拡散設定は、強い反射や高いダイナミックレンジの要件がない比較的単純なシーンに適しています。この場合、シーンには、不透明なプラスチックやゴムなどの暗い吸収性素材から、さまざまな拡散金属まで、あらゆるものが含まれる可能性があります。拡散と考えられる金属には、鉄とチタンがあります。ブラッシュ仕上げ、陽極酸化処理、粗いビードブラスト加工、または粗いサンドブラスト加工が施されたアルミニウムやスチールなどの他の金属も、これらのプロセスにより拡散します。コーティングおよび塗装された金属も拡散カテゴリーに分類される場合があります。下の画像は、拡散設定が適している一般的なオブジェクトを含むシーンを示しています。

注釈

吸収性および拡散性のプラスチックおよび金属の場合は、拡散設定を選択します。

微調整のヒント

Tip

3D エッジの鮮明さを維持するには、ノイズ修復をオフにします。

Tip

ビンの壁からの相互反射に対処するには、ノイズフィルター抑制をオンにしてガウススムージングを減らします。 Ripples from Interreflections を参照してください。
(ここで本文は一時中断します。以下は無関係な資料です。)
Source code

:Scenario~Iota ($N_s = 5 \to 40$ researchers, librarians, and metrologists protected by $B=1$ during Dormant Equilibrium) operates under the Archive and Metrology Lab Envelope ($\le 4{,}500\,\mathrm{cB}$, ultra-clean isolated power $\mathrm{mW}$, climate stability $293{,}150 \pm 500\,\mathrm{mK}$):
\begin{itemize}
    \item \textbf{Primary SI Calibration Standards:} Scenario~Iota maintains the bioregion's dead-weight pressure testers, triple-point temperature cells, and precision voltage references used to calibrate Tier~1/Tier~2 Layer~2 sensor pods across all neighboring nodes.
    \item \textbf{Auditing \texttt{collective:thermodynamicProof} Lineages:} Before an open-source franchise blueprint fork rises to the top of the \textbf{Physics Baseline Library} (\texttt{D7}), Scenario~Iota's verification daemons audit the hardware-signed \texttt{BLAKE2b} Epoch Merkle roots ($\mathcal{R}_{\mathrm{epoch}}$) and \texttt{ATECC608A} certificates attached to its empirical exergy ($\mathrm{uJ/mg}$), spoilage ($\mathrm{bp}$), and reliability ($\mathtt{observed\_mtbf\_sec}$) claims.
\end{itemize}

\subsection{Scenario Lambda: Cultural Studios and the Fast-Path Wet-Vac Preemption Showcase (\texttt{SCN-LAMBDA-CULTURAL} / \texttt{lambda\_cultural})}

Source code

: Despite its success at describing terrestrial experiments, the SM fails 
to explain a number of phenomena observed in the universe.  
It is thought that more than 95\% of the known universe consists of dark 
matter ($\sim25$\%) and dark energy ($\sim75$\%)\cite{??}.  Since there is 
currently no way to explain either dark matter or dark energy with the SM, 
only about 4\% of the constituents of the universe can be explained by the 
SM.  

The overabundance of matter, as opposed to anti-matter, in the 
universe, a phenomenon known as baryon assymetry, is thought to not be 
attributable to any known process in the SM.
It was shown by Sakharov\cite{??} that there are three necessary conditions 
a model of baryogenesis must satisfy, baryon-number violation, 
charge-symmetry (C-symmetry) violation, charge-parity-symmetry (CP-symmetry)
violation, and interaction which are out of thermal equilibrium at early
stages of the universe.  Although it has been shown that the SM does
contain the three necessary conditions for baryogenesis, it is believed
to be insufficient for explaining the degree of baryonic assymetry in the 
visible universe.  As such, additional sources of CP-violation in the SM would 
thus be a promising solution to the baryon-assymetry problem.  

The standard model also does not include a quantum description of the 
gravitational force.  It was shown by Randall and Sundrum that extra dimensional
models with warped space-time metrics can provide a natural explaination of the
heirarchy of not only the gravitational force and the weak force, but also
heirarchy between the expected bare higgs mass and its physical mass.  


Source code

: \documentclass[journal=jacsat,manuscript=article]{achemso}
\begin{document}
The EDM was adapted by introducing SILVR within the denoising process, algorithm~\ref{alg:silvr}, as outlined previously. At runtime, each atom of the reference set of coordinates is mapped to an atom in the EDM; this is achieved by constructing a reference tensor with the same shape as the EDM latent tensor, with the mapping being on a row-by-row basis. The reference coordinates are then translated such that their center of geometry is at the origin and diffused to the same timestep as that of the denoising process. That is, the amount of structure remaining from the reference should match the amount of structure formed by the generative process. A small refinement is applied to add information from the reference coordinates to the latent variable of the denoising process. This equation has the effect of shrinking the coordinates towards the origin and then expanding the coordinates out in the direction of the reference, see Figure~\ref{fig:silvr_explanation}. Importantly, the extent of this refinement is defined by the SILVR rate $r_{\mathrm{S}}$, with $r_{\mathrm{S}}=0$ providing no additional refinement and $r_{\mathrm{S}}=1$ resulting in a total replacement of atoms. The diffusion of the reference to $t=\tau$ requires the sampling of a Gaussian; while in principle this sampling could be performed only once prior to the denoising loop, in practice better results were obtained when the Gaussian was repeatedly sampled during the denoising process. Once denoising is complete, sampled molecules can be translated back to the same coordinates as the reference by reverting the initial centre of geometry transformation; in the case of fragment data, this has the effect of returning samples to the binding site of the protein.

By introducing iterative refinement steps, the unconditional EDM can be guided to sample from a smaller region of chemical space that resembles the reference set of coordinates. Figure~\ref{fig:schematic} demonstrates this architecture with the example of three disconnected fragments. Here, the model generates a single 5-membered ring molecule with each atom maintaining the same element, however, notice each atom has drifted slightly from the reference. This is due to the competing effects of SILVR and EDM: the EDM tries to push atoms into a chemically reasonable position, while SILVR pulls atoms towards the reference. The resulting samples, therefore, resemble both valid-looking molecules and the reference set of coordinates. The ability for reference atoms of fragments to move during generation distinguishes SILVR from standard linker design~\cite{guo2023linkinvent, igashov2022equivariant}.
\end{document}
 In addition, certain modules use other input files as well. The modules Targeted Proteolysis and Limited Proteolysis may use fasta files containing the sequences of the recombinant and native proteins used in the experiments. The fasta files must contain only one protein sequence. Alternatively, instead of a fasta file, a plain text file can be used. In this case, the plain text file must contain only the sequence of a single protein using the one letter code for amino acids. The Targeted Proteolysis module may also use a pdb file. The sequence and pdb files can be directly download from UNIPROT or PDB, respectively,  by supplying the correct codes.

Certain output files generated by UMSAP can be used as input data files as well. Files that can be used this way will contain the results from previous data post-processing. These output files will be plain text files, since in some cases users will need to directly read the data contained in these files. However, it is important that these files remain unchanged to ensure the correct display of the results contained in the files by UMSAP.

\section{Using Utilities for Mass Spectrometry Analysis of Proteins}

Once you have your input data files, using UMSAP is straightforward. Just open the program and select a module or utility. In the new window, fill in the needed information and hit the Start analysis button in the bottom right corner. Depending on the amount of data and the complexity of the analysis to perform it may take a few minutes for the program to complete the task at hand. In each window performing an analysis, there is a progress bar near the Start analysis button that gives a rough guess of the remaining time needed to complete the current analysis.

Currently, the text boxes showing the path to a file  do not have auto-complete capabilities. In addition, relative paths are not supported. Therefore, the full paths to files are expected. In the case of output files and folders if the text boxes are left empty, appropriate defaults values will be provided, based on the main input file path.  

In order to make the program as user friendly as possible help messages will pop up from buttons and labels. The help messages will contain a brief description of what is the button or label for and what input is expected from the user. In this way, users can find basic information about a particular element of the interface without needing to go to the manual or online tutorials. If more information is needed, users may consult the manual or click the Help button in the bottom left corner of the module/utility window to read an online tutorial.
半鏡面設定は、より高いダイナミックレンジを必要とする反射があるシーンに適しています。一般に半鏡面とみなされる金属には、青銅、真鍮、銅などがあります。スチールやアルミニウムなどの他の金属も、細かいサンドブラスト、細かいビードブラスト、サテン仕上げなどの表面仕上げを行った後、半鏡面にすることができます。以下は、半鏡面設定が機能するシーンの例です。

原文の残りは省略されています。